> WORKING DATA
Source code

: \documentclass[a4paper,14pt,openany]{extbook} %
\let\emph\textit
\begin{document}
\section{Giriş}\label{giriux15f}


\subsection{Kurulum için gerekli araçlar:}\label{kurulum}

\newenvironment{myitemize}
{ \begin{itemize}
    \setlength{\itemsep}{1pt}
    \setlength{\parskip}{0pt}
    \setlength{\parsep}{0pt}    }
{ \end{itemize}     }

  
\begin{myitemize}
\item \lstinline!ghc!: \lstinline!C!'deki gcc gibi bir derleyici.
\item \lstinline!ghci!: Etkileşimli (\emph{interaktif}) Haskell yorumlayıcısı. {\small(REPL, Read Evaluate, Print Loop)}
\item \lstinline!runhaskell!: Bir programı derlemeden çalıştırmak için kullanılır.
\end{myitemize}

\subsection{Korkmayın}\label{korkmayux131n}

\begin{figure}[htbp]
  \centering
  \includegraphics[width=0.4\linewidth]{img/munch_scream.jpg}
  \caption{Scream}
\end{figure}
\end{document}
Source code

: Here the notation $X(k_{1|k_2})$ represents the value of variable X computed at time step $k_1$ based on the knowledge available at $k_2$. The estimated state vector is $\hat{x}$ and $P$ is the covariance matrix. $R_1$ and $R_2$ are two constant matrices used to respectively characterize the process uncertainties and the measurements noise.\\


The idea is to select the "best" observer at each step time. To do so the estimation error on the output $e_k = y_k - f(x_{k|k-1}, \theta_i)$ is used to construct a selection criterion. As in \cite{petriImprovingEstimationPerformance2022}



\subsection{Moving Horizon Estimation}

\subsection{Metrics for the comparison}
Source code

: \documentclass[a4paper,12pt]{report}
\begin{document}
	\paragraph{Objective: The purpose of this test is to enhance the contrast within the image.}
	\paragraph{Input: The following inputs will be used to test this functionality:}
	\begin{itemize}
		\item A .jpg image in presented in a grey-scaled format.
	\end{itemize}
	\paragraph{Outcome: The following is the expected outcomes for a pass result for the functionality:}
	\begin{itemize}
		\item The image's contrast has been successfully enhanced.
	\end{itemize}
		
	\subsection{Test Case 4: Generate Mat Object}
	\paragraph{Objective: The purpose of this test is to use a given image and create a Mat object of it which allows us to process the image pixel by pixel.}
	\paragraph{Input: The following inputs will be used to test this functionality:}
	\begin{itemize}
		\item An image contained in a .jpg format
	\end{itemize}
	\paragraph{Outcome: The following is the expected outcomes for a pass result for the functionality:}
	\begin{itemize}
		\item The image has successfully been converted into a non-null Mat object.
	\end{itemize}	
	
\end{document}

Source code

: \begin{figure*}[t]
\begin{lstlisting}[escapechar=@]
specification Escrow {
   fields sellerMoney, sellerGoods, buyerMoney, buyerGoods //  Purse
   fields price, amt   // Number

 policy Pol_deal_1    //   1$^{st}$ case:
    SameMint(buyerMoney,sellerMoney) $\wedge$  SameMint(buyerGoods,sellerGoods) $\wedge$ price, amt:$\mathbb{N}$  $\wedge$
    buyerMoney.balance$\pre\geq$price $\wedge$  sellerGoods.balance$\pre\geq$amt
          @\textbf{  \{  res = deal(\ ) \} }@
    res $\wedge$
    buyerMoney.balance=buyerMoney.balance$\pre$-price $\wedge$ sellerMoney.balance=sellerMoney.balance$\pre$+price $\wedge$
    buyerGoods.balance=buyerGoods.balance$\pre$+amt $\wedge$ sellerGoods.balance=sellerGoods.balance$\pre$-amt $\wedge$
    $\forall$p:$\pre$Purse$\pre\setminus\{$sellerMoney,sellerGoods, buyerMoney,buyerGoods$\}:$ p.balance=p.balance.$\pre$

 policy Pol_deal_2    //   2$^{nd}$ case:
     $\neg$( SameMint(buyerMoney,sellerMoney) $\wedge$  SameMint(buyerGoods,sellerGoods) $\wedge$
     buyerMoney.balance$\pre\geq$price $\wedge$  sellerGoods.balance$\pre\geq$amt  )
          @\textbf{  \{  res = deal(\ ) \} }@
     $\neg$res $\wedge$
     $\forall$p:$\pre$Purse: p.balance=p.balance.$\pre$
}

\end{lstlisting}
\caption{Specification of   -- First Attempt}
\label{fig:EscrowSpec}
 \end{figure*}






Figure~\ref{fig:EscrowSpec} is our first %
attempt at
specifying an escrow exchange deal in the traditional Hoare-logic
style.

> TASK TO COMPLETE
Set down each entry again, exactly as written.

> WRITTEN ANSWER
Source code

: \documentclass[a4paper,14pt,openany]{extbook} %
\let\emph\textit
\begin{document}
\section{Giriş}\label{giriux15f}


\subsection{Kurulum için gerekli araçlar:}\label{kurulum}

\newenvironment{myitemize}
{ \begin{itemize}
    \setlength{\itemsep}{1pt}
    \setlength{\parskip}{0pt}
    \setlength{\parsep}{0pt}    }
{ \end{itemize}     }

  
\begin{myitemize}
\item \lstinline!ghc!: \lstinline!C!'deki gcc gibi bir derleyici.
\item \lstinline!ghci!: Etkileşimli (\emph{interaktif}) Haskell yorumlayıcısı. {\small(REPL, Read Evaluate, Print Loop)}
\item \lstinline!runhaskell!: Bir programı derlemeden çalıştırmak için kullanılır.
\end{myitemize}

\subsection{Korkmayın}\label{korkmayux131n}

\begin{figure}[htbp]
  \centering
  \includegraphics[width=0.4\linewidth]{img/munch_scream.jpg}
  \caption{Scream}
\end{figure}
\end{document}
Source code

: Here the notation $X(k_{1|k_2})$ represents the value of variable X computed at time step $k_1$ based on the knowledge available at $k_2$. The estimated state vector is $\hat{x}$ and $P$ is the covariance matrix. $R_1$ and $R_2$ are two constant matrices used to respectively characterize the process uncertainties and the measurements noise.\\


The idea is to select the "best" observer at each step time. To do so the estimation error on the output $e_k = y_k - f(x_{k|k-1}, \theta_i)$ is used to construct a selection criterion. As in \cite{petriImprovingEstimationPerformance2022}



\subsection{Moving Horizon Estimation}

\subsection{Metrics for the comparison}
Source code

: \documentclass[a4paper,12pt]{report}
\begin{document}
	\paragraph{Objective: The purpose of this test is to enhance the contrast within the image.}
	\paragraph{Input: The following inputs will be used to test this functionality:}
	\begin{itemize}
		\item A .jpg image in presented in a grey-scaled format.
	\end{itemize}
	\paragraph{Outcome: The following is the expected outcomes for a pass result for the functionality:}
	\begin{itemize}
		\item The image's contrast has been successfully enhanced.
	\end{itemize}
		
	\subsection{Test Case 4: Generate Mat Object}
	\paragraph{Objective: The purpose of this test is to use a given image and create a Mat object of it which allows us to process the image pixel by pixel.}
	\paragraph{Input: The following inputs will be used to test this functionality:}
	\begin{itemize}
		\item An image contained in a .jpg format
	\end{itemize}
	\paragraph{Outcome: The following is the expected outcomes for a pass result for the functionality:}
	\begin{itemize}
		\item The image has successfully been converted into a non-null Mat object.
	\end{itemize}	
	
\end{document}

Source code

: \begin{figure*}[t]
\begin{lstlisting}[escapechar=@]
specification Escrow {
   fields sellerMoney, sellerGoods, buyerMoney, buyerGoods //  Purse
   fields price, amt   // Number

 policy Pol_deal_1    //   1$^{st}$ case:
    SameMint(buyerMoney,sellerMoney) $\wedge$  SameMint(buyerGoods,sellerGoods) $\wedge$ price, amt:$\mathbb{N}$  $\wedge$
    buyerMoney.balance$\pre\geq$price $\wedge$  sellerGoods.balance$\pre\geq$amt
          @\textbf{  \{  res = deal(\ ) \} }@
    res $\wedge$
    buyerMoney.balance=buyerMoney.balance$\pre$-price $\wedge$ sellerMoney.balance=sellerMoney.balance$\pre$+price $\wedge$
    buyerGoods.balance=buyerGoods.balance$\pre$+amt $\wedge$ sellerGoods.balance=sellerGoods.balance$\pre$-amt $\wedge$
    $\forall$p:$\pre$Purse$\pre\setminus\{$sellerMoney,sellerGoods, buyerMoney,buyerGoods$\}:$ p.balance=p.balance.$\pre$

 policy Pol_deal_2    //   2$^{nd}$ case:
     $\neg$( SameMint(buyerMoney,sellerMoney) $\wedge$  SameMint(buyerGoods,sellerGoods) $\wedge$
     buyerMoney.balance$\pre\geq$price $\wedge$  sellerGoods.balance$\pre\geq$amt  )
          @\textbf{  \{  res = deal(\ ) \} }@
     $\neg$res $\wedge$
     $\forall$p:$\pre$Purse: p.balance=p.balance.$\pre$
}

\end{lstlisting}
\caption{Specification of   -- First Attempt}
\label{fig:EscrowSpec}
 \end{figure*}






Figure~\ref{fig:EscrowSpec} is our first %
attempt at
specifying an escrow exchange deal in the traditional Hoare-logic
style.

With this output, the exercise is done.